Behdad Salimi will be vice-president of the organisation ©Getty Images
Behdad Salimi will be vice-president of the organisation ©Getty Images

Anoushirivani said he had found weightlifting "in ruins", financially and in terms of facilities, when he became interim head after the retirement of former President Ali Moradi.

He aims to completely rebuild the sport from grassroots level in the regions - 100 sets of new equipment have already been sent out across the country - to gaining seats on international bodies.

He cited disunity among provincial federations as a problem and toured the regions to see for himself the inadequacy of their training facilities and equipment.

"We are trying to move the wheels forward and put weightlifting on the track of development and progress," he said.

He expects to announce a decision on appointing a national head coach by the end of the week.
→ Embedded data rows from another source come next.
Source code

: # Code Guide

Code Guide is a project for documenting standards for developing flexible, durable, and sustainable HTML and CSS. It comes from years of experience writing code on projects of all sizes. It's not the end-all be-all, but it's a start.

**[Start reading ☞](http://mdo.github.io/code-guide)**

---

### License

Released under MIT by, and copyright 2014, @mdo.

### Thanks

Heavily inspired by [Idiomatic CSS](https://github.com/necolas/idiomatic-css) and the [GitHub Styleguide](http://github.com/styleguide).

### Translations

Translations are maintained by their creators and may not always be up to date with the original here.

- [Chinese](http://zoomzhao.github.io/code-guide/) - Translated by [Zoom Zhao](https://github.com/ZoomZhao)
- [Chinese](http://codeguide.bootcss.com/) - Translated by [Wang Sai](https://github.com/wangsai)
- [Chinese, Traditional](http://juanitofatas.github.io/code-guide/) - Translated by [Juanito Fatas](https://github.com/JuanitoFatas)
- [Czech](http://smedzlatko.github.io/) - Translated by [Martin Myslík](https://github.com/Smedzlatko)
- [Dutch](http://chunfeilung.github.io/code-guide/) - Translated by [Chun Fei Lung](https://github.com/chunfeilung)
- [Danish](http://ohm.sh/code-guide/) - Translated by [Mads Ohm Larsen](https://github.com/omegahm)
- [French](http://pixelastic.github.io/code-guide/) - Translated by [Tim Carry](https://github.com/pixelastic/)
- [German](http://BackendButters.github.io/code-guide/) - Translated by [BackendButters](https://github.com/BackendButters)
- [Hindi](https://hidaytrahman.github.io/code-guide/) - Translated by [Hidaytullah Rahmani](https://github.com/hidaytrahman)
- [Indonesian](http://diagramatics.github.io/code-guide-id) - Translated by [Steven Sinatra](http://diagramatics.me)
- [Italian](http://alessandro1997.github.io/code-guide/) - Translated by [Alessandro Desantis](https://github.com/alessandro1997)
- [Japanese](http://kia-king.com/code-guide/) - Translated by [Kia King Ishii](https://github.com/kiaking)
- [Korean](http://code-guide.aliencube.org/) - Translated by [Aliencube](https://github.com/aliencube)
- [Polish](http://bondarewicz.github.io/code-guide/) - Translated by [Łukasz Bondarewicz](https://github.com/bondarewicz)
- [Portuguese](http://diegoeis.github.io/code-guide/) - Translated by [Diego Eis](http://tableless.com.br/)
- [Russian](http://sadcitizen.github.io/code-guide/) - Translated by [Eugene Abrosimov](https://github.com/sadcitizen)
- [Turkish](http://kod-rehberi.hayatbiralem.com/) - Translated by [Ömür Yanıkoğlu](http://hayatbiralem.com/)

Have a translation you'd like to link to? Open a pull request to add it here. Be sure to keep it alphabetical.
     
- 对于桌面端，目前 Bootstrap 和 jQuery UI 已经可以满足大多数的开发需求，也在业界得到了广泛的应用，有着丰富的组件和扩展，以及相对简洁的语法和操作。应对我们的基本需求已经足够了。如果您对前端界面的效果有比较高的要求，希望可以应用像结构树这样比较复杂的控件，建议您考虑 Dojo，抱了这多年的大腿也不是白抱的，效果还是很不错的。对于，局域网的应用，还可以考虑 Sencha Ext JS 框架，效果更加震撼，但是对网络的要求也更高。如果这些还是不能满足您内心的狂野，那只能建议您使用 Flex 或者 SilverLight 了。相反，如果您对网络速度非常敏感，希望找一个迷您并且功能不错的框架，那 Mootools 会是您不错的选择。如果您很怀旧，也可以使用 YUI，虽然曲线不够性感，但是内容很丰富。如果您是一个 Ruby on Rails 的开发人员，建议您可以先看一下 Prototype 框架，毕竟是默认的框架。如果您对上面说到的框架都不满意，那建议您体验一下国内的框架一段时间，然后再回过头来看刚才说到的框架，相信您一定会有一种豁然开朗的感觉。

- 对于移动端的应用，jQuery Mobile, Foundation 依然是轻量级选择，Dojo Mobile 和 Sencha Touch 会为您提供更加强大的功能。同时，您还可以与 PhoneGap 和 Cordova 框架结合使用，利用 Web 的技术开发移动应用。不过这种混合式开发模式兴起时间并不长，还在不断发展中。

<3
Anoushirivani sits on the Asian Weightlifting Federation Executive Board and Salimi is secretary of its Technical Committee, but the 39-year-old President is hoping Iran will also be represented at the IWF in future.

For the first time, the IRIWF will put a strong emphasis on developing female athletes, who until 2018 were forbidden by the Islamic Government from taking part in what had been a "men only" sport in Iran.

Iranian women competed in international weightlifting for the first time less than three years ago.

There was a significant moment at the Asian Championships in Bahrain in October when Seyyedeh Elham Hosseini won the 81kg class to become Iran's first female continental champion - and all three of Anoushirivani, Salimi and Rezazadeh were there to see her do it.

"We have a good plan for women's weightlifting and it's very important for us to take part in the Olympic Games for the first time (for women), and to win a medal," Anoushirivani said. 

Hosseini attended yesterday's elections as an athlete representative, along with Poupek Basami, the first Iranian woman to lift at the Asian and World Championships, and fellow international lifter Forough Younesi.

Zahra Pouramin Moghadam was elected to the IRIWF board in the role of "women's expert".

Seyyedeh Elham Hosseini celebrates on the podium at the Asian Championships, alongside, from left, Behdad Salimi, Hossein Rezazadeh and Sajjad Anoushirivani ©ITG
Seyyedeh Elham Hosseini celebrates on the podium at the Asian Championships, alongside, from left, Behdad Salimi, Hossein Rezazadeh and Sajjad Anoushirivani ©ITG

Iran is hosting a women-only invitational competition in Kish this weekend to celebrate Nowruz, the Persian New Year, and Russia is among the nine nations sending a team.

The new regime at the IRIWF faces an immediate challenge in securing approval to send a team to the IWF World Youth Championships in Albania starting on March 25.

Iran has entered 20 athletes, eight of them female, but because of its poor relationship with Albania, the Iranian Foreign Ministry has not signed off on the journey.

Hadi Panzwan, the national youth team coach, told local media: "They were supposed to announce the result last Saturday but the fact that they didn't say anything probably means a negative answer.

"We have a very good team that could be among the best in the Championships, but these things happen in sport."